A Folha apurou que outro nome da delegação paraolímpica brasileira também estourou o limite de faltas: a mesatenista Bruna Alexandre, 21. Ela participou da edição de 2012, em Londres, e foi bronze no Mundial de 2014.

Bruna, porém, apresentou justificativa à ABCD e teve a punição derrubada.

DEFESA

Para se defender, Ferreira procurou Marcelo Franklin, advogado especializado em defender atletas flagrados no doping. Ele trabalhou nos casos da velocista Ana Cláudia Lemos e dos nadadores Cesar Cielo, Etiene Medeiros e João Gomes Júnior. Todos foram absolvidos após julgamentos.

Paulo Conde/Folhapress
A velocista Ana Claudia Lemos falou pela primeira vez desde o caso de doping
A velocista Ana Claudia Lemos durante entrevista na base de preparação do atletismo nacional, no Rio.

À Folha, Franklin disse ter sido procurado por outros cinco atletas, todos olímpicos, cujos casos se ainda estão em andamento.

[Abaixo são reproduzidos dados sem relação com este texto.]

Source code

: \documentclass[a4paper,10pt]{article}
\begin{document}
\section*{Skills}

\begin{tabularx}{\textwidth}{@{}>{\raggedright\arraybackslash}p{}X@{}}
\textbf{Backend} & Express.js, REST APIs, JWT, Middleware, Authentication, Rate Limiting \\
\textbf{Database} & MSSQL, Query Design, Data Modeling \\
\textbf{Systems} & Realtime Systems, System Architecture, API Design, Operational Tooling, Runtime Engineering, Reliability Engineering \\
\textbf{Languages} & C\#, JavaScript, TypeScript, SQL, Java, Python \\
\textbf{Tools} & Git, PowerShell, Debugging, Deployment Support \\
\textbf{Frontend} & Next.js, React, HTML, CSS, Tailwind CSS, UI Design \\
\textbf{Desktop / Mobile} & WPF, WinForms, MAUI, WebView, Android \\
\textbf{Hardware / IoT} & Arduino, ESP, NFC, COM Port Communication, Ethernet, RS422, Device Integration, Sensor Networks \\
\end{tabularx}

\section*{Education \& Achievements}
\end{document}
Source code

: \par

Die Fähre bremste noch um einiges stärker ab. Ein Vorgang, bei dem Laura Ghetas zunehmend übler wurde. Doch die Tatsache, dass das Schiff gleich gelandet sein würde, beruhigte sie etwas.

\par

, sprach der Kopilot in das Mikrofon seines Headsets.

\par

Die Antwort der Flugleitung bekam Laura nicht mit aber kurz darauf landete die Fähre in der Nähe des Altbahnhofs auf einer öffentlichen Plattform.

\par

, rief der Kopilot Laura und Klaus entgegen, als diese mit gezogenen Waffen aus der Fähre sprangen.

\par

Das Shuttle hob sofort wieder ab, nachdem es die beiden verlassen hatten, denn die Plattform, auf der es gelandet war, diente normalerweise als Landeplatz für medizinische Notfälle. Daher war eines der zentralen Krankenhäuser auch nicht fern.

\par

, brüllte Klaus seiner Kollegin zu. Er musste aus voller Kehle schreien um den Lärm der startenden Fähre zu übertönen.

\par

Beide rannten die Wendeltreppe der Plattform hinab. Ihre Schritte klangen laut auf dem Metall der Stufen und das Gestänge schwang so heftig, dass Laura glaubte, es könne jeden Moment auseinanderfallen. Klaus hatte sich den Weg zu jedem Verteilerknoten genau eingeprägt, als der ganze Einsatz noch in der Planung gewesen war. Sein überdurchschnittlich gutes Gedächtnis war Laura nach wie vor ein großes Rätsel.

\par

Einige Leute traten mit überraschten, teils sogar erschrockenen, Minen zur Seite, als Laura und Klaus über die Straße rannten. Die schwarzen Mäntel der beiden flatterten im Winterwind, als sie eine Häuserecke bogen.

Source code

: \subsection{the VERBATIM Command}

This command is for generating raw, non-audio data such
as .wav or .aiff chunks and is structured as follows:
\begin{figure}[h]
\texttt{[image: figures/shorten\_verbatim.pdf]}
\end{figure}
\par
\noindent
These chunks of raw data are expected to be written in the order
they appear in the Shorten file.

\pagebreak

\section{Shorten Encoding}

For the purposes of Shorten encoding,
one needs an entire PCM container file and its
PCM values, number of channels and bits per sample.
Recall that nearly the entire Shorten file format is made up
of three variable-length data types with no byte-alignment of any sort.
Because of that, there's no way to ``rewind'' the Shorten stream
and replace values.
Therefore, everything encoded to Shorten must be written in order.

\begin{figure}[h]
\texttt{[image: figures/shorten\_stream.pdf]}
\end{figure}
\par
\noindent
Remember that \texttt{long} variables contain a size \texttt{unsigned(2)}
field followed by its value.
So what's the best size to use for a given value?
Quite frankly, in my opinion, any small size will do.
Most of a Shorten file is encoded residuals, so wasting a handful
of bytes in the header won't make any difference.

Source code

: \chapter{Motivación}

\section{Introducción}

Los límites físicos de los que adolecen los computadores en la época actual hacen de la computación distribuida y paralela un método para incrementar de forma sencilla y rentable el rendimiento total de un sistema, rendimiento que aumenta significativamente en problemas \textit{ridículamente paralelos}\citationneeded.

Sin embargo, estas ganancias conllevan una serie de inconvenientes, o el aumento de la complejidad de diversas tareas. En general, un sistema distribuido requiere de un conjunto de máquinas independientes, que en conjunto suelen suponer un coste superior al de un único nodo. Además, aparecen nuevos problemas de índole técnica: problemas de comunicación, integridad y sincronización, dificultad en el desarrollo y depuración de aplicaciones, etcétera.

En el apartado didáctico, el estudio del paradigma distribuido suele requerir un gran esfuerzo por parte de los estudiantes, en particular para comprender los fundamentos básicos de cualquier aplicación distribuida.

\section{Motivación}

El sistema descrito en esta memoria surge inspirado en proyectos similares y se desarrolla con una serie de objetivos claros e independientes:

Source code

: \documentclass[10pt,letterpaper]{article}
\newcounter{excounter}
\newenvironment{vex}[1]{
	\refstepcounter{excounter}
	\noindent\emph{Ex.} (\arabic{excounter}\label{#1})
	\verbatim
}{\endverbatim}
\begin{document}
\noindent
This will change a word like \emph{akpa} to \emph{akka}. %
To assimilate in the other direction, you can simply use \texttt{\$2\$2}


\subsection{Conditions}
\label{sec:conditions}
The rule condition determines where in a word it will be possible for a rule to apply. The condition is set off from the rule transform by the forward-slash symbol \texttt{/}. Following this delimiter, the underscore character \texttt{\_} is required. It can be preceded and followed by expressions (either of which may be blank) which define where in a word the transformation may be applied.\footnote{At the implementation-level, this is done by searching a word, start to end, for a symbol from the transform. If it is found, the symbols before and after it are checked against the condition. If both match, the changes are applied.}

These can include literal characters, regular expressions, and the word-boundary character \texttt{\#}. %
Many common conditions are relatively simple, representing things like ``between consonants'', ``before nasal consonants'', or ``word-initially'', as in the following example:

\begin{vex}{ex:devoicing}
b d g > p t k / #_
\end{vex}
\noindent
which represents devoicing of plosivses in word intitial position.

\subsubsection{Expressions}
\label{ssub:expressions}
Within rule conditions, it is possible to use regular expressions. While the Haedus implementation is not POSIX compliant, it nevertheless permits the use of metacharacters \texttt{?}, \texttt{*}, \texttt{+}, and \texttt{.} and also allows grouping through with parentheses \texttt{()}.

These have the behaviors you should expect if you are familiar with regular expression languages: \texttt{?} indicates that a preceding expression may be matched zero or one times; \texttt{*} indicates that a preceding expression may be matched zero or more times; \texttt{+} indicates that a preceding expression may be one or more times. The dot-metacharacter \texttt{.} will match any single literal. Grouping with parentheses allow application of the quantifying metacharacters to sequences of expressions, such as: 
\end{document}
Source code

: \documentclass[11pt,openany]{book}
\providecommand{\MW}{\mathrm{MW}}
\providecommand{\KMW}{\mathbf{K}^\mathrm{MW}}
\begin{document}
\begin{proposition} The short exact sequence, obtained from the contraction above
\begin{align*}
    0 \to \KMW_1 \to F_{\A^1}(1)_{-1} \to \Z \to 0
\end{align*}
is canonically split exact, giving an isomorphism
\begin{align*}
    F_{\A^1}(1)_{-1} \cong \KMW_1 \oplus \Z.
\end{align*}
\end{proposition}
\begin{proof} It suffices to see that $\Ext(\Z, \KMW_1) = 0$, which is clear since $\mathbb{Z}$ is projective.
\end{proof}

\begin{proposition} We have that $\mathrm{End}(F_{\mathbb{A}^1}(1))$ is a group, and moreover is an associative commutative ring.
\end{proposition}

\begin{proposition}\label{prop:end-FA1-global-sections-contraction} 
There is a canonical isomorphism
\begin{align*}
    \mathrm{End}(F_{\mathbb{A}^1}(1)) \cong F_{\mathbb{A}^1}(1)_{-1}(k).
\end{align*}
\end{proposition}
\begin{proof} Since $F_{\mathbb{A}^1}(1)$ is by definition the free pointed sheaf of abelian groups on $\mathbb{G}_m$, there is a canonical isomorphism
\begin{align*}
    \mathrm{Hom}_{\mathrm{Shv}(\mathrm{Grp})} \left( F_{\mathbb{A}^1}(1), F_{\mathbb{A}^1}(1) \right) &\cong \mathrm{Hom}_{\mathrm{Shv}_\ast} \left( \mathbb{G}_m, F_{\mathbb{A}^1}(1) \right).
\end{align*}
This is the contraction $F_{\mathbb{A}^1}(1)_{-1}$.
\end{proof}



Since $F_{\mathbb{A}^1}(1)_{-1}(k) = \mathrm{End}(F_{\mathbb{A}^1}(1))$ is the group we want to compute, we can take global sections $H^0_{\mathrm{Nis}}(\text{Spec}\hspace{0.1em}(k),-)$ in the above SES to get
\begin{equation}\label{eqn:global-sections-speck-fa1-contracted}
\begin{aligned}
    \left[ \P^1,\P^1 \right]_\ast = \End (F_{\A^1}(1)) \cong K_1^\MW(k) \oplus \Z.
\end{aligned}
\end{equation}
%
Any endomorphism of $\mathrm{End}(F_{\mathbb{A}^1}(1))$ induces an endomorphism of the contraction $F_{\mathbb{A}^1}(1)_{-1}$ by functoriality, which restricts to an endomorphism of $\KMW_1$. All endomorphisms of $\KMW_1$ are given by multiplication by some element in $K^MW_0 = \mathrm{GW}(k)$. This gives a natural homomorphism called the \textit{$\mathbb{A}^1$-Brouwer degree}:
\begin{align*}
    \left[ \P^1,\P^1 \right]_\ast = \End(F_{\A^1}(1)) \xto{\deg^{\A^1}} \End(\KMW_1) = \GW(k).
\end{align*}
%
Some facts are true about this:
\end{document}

"Também tenho acompanhado vários que têm duas faltas", disse ele, que trabalha no escritório Franklin Advogados.

A disparada de casos deixou insatisfeitos dirigentes do COB (Comitê Olímpico do Brasil). No início do mês passado, em reunião com o novo secretário da ABCD, Rogério Sampaio, o assunto esteve em pauta. A criação do grupo-alvo foi feita pelo ex-secretário da autoridade, Marco Aurelio Klein.

"Nossa preocupação [exposta na reunião] não eram os casos positivos, mas o número de testes que vinham sendo feitos versus a possibilidade do número de faltas. Ficamos em risco de muitos atletas terem três faltas e levarem um positivo, porque a ABCD e o LBCD [Laboratório Brasileiro de Controle de Dopagem] resolveram testar para avaliar a equipe deles. Foi uma confusão", afirmou o diretor-executivo da entidade, Marcus Vinícius Freire, à Folha em julho.

Uma das atletas que ficaram penduradas foi a velejadora Isabel Swan, bronze olímpico em Pequim-2008 e classificada para disputar a classe Nacra 17 no Rio.

Os mais de 20 casos representam um número alto diante do cenário nacional. O Brasil teve 46 casos positivos de doping em 2014. No ano anterior, foram 36. Quase todos pelo uso de substâncias proibidas.

Neste ano, o doping tem dominado a pauta da COI (Comitê Olímpico Internacional) devido à investigação da Wada que levou à suspensão de competidores russos dos Jogos Olímpicos do Rio.

CONTROVÉRSIA
Há menos de dois meses à frente da ABCD, o ex-judoca Rogério Sampaio afirmou que a entidade não pode se pronunciar sobre os inúmeros casos por faltas, devido a regras de sigilo estabelecidas pela Agência Mundial Antidoping.

O secretário não negou, porém, a existência de uma disparada. "Alguns atletas ainda não estão habituados a esse tipo de exame [de localização], afirmou. "Eles têm que se habituar a esse tipo de controle."

"Tudo o que fazemos é seguir as regras da Wada, que são iguais para todos", disse. Sampaio disse que a ABCD tem um trabalho a realizar e não pode "se abster ou se omitir".

A política de controle de grupos-alvo foi criada pelo antecessor do ex-judoca, Marco Aurelio Klein. Para Andrew Parsons, presidente do CPB (Comitê Paralímpico Brasileiro), houve "açodamento nesta política de testes, sem o devido programa de orientação".

"O processo de paradeiro começou sem a devida informação aos atletas", disse. "Nossa política em relação ao doping é de tolerância zero. Só temos uma ressalva de que poderia ter sido feito um trabalho mais robusto de educação."

O diretor técnico do comitê paraolímpico, Edilson Alves da Rocha, o Tubiba, afirmou que há alguns atletas com duas notificações, mas que têm sido monitorados pela entidade.

Ele disse que um dos maiores problemas foram relativos a atletas cegos, que tiveram dificuldade no preenchimento.

As notificações que recebiam também não eram adaptadas para cegos —o que o Comitê Paralímpico Internacional já faz costumeiramente.

No primeiro semestre, o CPB promoveu uma clínica em São Paulo para ensinar um passo a passo aos atletas sobre os procedimentos de localização.

Desde então, de acordo com Tubiba, o número de problemas de faltas diminuiu.

Em meio à insatisfação geral, Rogério Sampaio afirmou que o sistema pode ser corrigido. "Sempre que houver uma distorção, vamos tentar corrigir e fazer com que esses testes sejam feitos de maneira equilibrada. Mas os atletas têm que entender que o controle de doping não tem por objetivo punir, mas competir em condições de igualdade."